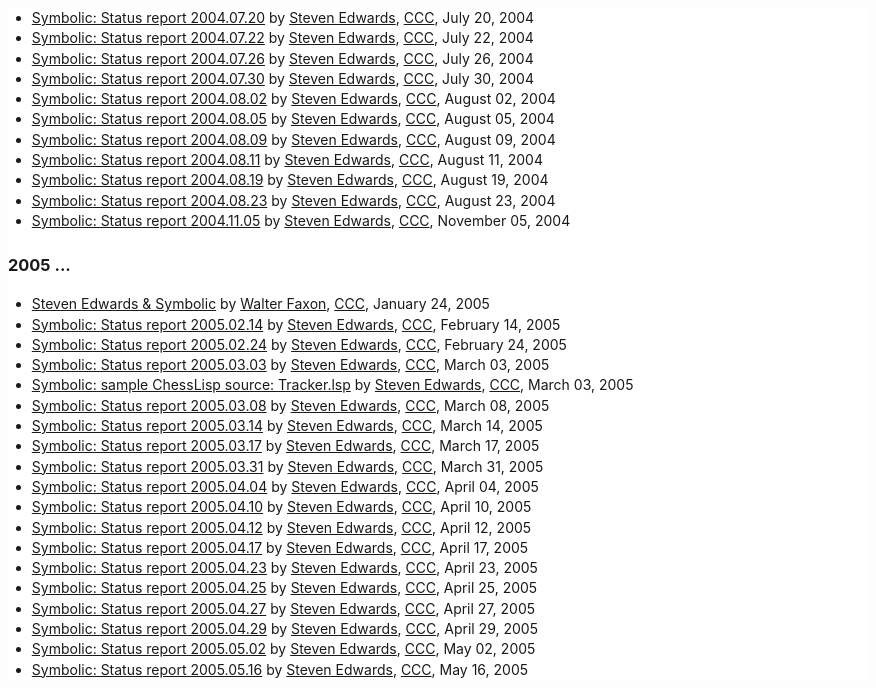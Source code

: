 * [Symbolic: Status report 2004.07.20](https://www.stmintz.com/ccc/index.php?id=378166) by [Steven Edwards](Steven_Edwards "Steven Edwards"), [CCC](CCC "CCC"), July 20, 2004
* [Symbolic: Status report 2004.07.22](https://www.stmintz.com/ccc/index.php?id=378513) by [Steven Edwards](Steven_Edwards "Steven Edwards"), [CCC](CCC "CCC"), July 22, 2004
* [Symbolic: Status report 2004.07.26](https://www.stmintz.com/ccc/index.php?id=379027) by [Steven Edwards](Steven_Edwards "Steven Edwards"), [CCC](CCC "CCC"), July 26, 2004
* [Symbolic: Status report 2004.07.30](https://www.stmintz.com/ccc/index.php?id=379916) by [Steven Edwards](Steven_Edwards "Steven Edwards"), [CCC](CCC "CCC"), July 30, 2004
* [Symbolic: Status report 2004.08.02](https://www.stmintz.com/ccc/index.php?id=380458) by [Steven Edwards](Steven_Edwards "Steven Edwards"), [CCC](CCC "CCC"), August 02, 2004
* [Symbolic: Status report 2004.08.05](https://www.stmintz.com/ccc/index.php?id=380917) by [Steven Edwards](Steven_Edwards "Steven Edwards"), [CCC](CCC "CCC"), August 05, 2004
* [Symbolic: Status report 2004.08.09](https://www.stmintz.com/ccc/index.php?id=381477) by [Steven Edwards](Steven_Edwards "Steven Edwards"), [CCC](CCC "CCC"), August 09, 2004
* [Symbolic: Status report 2004.08.11](https://www.stmintz.com/ccc/index.php?id=381910) by [Steven Edwards](Steven_Edwards "Steven Edwards"), [CCC](CCC "CCC"), August 11, 2004
* [Symbolic: Status report 2004.08.19](https://www.stmintz.com/ccc/index.php?id=383039) by [Steven Edwards](Steven_Edwards "Steven Edwards"), [CCC](CCC "CCC"), August 19, 2004
* [Symbolic: Status report 2004.08.23](https://www.stmintz.com/ccc/index.php?id=383761) by [Steven Edwards](Steven_Edwards "Steven Edwards"), [CCC](CCC "CCC"), August 23, 2004
* [Symbolic: Status report 2004.11.05](https://www.stmintz.com/ccc/index.php?id=394615) by [Steven Edwards](Steven_Edwards "Steven Edwards"), [CCC](CCC "CCC"), November 05, 2004


### 2005 ...


* [Steven Edwards & Symbolic](https://www.stmintz.com/ccc/index.php?id=407324) by [Walter Faxon](Walter_Faxon "Walter Faxon"), [CCC](CCC "CCC"), January 24, 2005
* [Symbolic: Status report 2005.02.14](https://www.stmintz.com/ccc/index.php?id=411453) by [Steven Edwards](Steven_Edwards "Steven Edwards"), [CCC](CCC "CCC"), February 14, 2005
* [Symbolic: Status report 2005.02.24](https://www.stmintz.com/ccc/index.php?id=413947) by [Steven Edwards](Steven_Edwards "Steven Edwards"), [CCC](CCC "CCC"), February 24, 2005
* [Symbolic: Status report 2005.03.03](https://www.stmintz.com/ccc/index.php?id=415201) by [Steven Edwards](Steven_Edwards "Steven Edwards"), [CCC](CCC "CCC"), March 03, 2005
* [Symbolic: sample ChessLisp source: Tracker.lsp](https://www.stmintz.com/ccc/index.php?id=415202) by [Steven Edwards](Steven_Edwards "Steven Edwards"), [CCC](CCC "CCC"), March 03, 2005
* [Symbolic: Status report 2005.03.08](https://www.stmintz.com/ccc/index.php?id=415799) by [Steven Edwards](Steven_Edwards "Steven Edwards"), [CCC](CCC "CCC"), March 08, 2005
* [Symbolic: Status report 2005.03.14](https://www.stmintz.com/ccc/index.php?id=416716) by [Steven Edwards](Steven_Edwards "Steven Edwards"), [CCC](CCC "CCC"), March 14, 2005
* [Symbolic: Status report 2005.03.17](https://www.stmintz.com/ccc/index.php?id=417137) by [Steven Edwards](Steven_Edwards "Steven Edwards"), [CCC](CCC "CCC"), March 17, 2005
* [Symbolic: Status report 2005.03.31](https://www.stmintz.com/ccc/index.php?id=419205) by [Steven Edwards](Steven_Edwards "Steven Edwards"), [CCC](CCC "CCC"), March 31, 2005
* [Symbolic: Status report 2005.04.04](https://www.stmintz.com/ccc/index.php?id=419607) by [Steven Edwards](Steven_Edwards "Steven Edwards"), [CCC](CCC "CCC"), April 04, 2005
* [Symbolic: Status report 2005.04.10](https://www.stmintz.com/ccc/index.php?id=420385) by [Steven Edwards](Steven_Edwards "Steven Edwards"), [CCC](CCC "CCC"), April 10, 2005
* [Symbolic: Status report 2005.04.12](https://www.stmintz.com/ccc/index.php?id=420553) by [Steven Edwards](Steven_Edwards "Steven Edwards"), [CCC](CCC "CCC"), April 12, 2005
* [Symbolic: Status report 2005.04.17](https://www.stmintz.com/ccc/index.php?id=421381) by [Steven Edwards](Steven_Edwards "Steven Edwards"), [CCC](CCC "CCC"), April 17, 2005
* [Symbolic: Status report 2005.04.23](https://www.stmintz.com/ccc/index.php?id=422403) by [Steven Edwards](Steven_Edwards "Steven Edwards"), [CCC](CCC "CCC"), April 23, 2005
* [Symbolic: Status report 2005.04.25](https://www.stmintz.com/ccc/index.php?id=422731) by [Steven Edwards](Steven_Edwards "Steven Edwards"), [CCC](CCC "CCC"), April 25, 2005
* [Symbolic: Status report 2005.04.27](https://www.stmintz.com/ccc/index.php?id=423272) by [Steven Edwards](Steven_Edwards "Steven Edwards"), [CCC](CCC "CCC"), April 27, 2005
* [Symbolic: Status report 2005.04.29](https://www.stmintz.com/ccc/index.php?id=423483) by [Steven Edwards](Steven_Edwards "Steven Edwards"), [CCC](CCC "CCC"), April 29, 2005
* [Symbolic: Status report 2005.05.02](https://www.stmintz.com/ccc/index.php?id=423835) by [Steven Edwards](Steven_Edwards "Steven Edwards"), [CCC](CCC "CCC"), May 02, 2005
* [Symbolic: Status report 2005.05.16](https://www.stmintz.com/ccc/index.php?id=426281) by [Steven Edwards](Steven_Edwards "Steven Edwards"), [CCC](CCC "CCC"), May 16, 2005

- - -

### Prompt:
In the copy, include every line of the entries above exactly and none of the pictures.

### Solution below:
Source code

: * [Symbolic: Status report 2004.07.20](https://www.stmintz.com/ccc/index.php?id=378166) by [Steven Edwards](Steven_Edwards "Steven Edwards"), [CCC](CCC "CCC"), July 20, 2004
* [Symbolic: Status report 2004.07.22](https://www.stmintz.com/ccc/index.php?id=378513) by [Steven Edwards](Steven_Edwards "Steven Edwards"), [CCC](CCC "CCC"), July 22, 2004
* [Symbolic: Status report 2004.07.26](https://www.stmintz.com/ccc/index.php?id=379027) by [Steven Edwards](Steven_Edwards "Steven Edwards"), [CCC](CCC "CCC"), July 26, 2004
* [Symbolic: Status report 2004.07.30](https://www.stmintz.com/ccc/index.php?id=379916) by [Steven Edwards](Steven_Edwards "Steven Edwards"), [CCC](CCC "CCC"), July 30, 2004
* [Symbolic: Status report 2004.08.02](https://www.stmintz.com/ccc/index.php?id=380458) by [Steven Edwards](Steven_Edwards "Steven Edwards"), [CCC](CCC "CCC"), August 02, 2004
* [Symbolic: Status report 2004.08.05](https://www.stmintz.com/ccc/index.php?id=380917) by [Steven Edwards](Steven_Edwards "Steven Edwards"), [CCC](CCC "CCC"), August 05, 2004
* [Symbolic: Status report 2004.08.09](https://www.stmintz.com/ccc/index.php?id=381477) by [Steven Edwards](Steven_Edwards "Steven Edwards"), [CCC](CCC "CCC"), August 09, 2004
* [Symbolic: Status report 2004.08.11](https://www.stmintz.com/ccc/index.php?id=381910) by [Steven Edwards](Steven_Edwards "Steven Edwards"), [CCC](CCC "CCC"), August 11, 2004
* [Symbolic: Status report 2004.08.19](https://www.stmintz.com/ccc/index.php?id=383039) by [Steven Edwards](Steven_Edwards "Steven Edwards"), [CCC](CCC "CCC"), August 19, 2004
* [Symbolic: Status report 2004.08.23](https://www.stmintz.com/ccc/index.php?id=383761) by [Steven Edwards](Steven_Edwards "Steven Edwards"), [CCC](CCC "CCC"), August 23, 2004
* [Symbolic: Status report 2004.11.05](https://www.stmintz.com/ccc/index.php?id=394615) by [Steven Edwards](Steven_Edwards "Steven Edwards"), [CCC](CCC "CCC"), November 05, 2004


### 2005 ...


* [Steven Edwards & Symbolic](https://www.stmintz.com/ccc/index.php?id=407324) by [Walter Faxon](Walter_Faxon "Walter Faxon"), [CCC](CCC "CCC"), January 24, 2005
* [Symbolic: Status report 2005.02.14](https://www.stmintz.com/ccc/index.php?id=411453) by [Steven Edwards](Steven_Edwards "Steven Edwards"), [CCC](CCC "CCC"), February 14, 2005
* [Symbolic: Status report 2005.02.24](https://www.stmintz.com/ccc/index.php?id=413947) by [Steven Edwards](Steven_Edwards "Steven Edwards"), [CCC](CCC "CCC"), February 24, 2005
* [Symbolic: Status report 2005.03.03](https://www.stmintz.com/ccc/index.php?id=415201) by [Steven Edwards](Steven_Edwards "Steven Edwards"), [CCC](CCC "CCC"), March 03, 2005
* [Symbolic: sample ChessLisp source: Tracker.lsp](https://www.stmintz.com/ccc/index.php?id=415202) by [Steven Edwards](Steven_Edwards "Steven Edwards"), [CCC](CCC "CCC"), March 03, 2005
* [Symbolic: Status report 2005.03.08](https://www.stmintz.com/ccc/index.php?id=415799) by [Steven Edwards](Steven_Edwards "Steven Edwards"), [CCC](CCC "CCC"), March 08, 2005
* [Symbolic: Status report 2005.03.14](https://www.stmintz.com/ccc/index.php?id=416716) by [Steven Edwards](Steven_Edwards "Steven Edwards"), [CCC](CCC "CCC"), March 14, 2005
* [Symbolic: Status report 2005.03.17](https://www.stmintz.com/ccc/index.php?id=417137) by [Steven Edwards](Steven_Edwards "Steven Edwards"), [CCC](CCC "CCC"), March 17, 2005
* [Symbolic: Status report 2005.03.31](https://www.stmintz.com/ccc/index.php?id=419205) by [Steven Edwards](Steven_Edwards "Steven Edwards"), [CCC](CCC "CCC"), March 31, 2005
* [Symbolic: Status report 2005.04.04](https://www.stmintz.com/ccc/index.php?id=419607) by [Steven Edwards](Steven_Edwards "Steven Edwards"), [CCC](CCC "CCC"), April 04, 2005
* [Symbolic: Status report 2005.04.10](https://www.stmintz.com/ccc/index.php?id=420385) by [Steven Edwards](Steven_Edwards "Steven Edwards"), [CCC](CCC "CCC"), April 10, 2005
* [Symbolic: Status report 2005.04.12](https://www.stmintz.com/ccc/index.php?id=420553) by [Steven Edwards](Steven_Edwards "Steven Edwards"), [CCC](CCC "CCC"), April 12, 2005
* [Symbolic: Status report 2005.04.17](https://www.stmintz.com/ccc/index.php?id=421381) by [Steven Edwards](Steven_Edwards "Steven Edwards"), [CCC](CCC "CCC"), April 17, 2005
* [Symbolic: Status report 2005.04.23](https://www.stmintz.com/ccc/index.php?id=422403) by [Steven Edwards](Steven_Edwards "Steven Edwards"), [CCC](CCC "CCC"), April 23, 2005
* [Symbolic: Status report 2005.04.25](https://www.stmintz.com/ccc/index.php?id=422731) by [Steven Edwards](Steven_Edwards "Steven Edwards"), [CCC](CCC "CCC"), April 25, 2005
* [Symbolic: Status report 2005.04.27](https://www.stmintz.com/ccc/index.php?id=423272) by [Steven Edwards](Steven_Edwards "Steven Edwards"), [CCC](CCC "CCC"), April 27, 2005
* [Symbolic: Status report 2005.04.29](https://www.stmintz.com/ccc/index.php?id=423483) by [Steven Edwards](Steven_Edwards "Steven Edwards"), [CCC](CCC "CCC"), April 29, 2005
* [Symbolic: Status report 2005.05.02](https://www.stmintz.com/ccc/index.php?id=423835) by [Steven Edwards](Steven_Edwards "Steven Edwards"), [CCC](CCC "CCC"), May 02, 2005
* [Symbolic: Status report 2005.05.16](https://www.stmintz.com/ccc/index.php?id=426281) by [Steven Edwards](Steven_Edwards "Steven Edwards"), [CCC](CCC "CCC"), May 16, 2005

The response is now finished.